- Task to complete: Which lines of the records below contain the string "files"? Report each of them.

- Provided data:
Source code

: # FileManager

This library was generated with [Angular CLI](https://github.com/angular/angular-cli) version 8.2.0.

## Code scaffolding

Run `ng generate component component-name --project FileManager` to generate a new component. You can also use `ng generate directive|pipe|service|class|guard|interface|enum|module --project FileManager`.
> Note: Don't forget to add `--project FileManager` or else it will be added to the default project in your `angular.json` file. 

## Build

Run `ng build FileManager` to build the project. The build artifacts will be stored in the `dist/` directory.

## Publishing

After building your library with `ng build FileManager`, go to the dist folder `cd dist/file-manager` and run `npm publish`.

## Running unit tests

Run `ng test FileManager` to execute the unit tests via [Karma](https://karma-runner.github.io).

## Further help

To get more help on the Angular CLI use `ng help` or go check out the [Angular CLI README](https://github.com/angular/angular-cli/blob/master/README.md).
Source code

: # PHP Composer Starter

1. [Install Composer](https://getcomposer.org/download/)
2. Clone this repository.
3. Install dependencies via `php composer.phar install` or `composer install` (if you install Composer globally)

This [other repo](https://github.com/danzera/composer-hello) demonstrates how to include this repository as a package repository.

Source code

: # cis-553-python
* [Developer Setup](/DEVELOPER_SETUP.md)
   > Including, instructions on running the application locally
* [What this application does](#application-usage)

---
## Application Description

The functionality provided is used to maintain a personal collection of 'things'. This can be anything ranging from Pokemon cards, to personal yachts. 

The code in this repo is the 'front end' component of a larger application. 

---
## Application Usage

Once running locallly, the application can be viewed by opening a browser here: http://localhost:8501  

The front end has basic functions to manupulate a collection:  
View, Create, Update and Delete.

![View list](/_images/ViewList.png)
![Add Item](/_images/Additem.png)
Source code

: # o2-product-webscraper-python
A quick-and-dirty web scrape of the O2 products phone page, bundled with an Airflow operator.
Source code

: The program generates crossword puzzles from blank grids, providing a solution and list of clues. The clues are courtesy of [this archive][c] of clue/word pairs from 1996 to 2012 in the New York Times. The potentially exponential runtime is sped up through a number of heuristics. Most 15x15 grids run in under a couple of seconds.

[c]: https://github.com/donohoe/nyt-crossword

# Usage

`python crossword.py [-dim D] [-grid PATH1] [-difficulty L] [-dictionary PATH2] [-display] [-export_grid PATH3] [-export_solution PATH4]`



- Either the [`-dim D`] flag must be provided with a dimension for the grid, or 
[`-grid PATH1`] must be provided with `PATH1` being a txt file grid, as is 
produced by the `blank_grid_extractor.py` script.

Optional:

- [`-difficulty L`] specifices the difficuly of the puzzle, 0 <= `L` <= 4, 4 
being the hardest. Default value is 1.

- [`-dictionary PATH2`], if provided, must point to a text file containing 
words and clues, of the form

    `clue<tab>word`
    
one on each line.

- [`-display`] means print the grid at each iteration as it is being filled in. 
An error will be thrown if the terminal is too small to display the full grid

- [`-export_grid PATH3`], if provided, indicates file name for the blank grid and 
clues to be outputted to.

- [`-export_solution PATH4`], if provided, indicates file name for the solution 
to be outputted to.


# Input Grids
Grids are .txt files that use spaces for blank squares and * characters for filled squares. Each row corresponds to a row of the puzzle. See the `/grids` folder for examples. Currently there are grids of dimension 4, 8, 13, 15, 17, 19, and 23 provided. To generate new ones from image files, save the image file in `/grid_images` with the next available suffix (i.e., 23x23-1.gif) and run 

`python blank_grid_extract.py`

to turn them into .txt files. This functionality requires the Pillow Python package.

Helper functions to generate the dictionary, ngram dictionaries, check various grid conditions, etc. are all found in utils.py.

- Response to this exercise:
Grids are .txt files that use spaces for blank squares and * characters for filled squares. Each row corresponds to a row of the puzzle. See the `/grids` folder for examples. Currently there are grids of dimension 4, 8, 13, 15, 17, 19, and 23 provided. To generate new ones from image files, save the image file in `/grid_images` with the next available suffix (i.e., 23x23-1.gif) and run 
to turn them into .txt files. This functionality requires the Pillow Python package.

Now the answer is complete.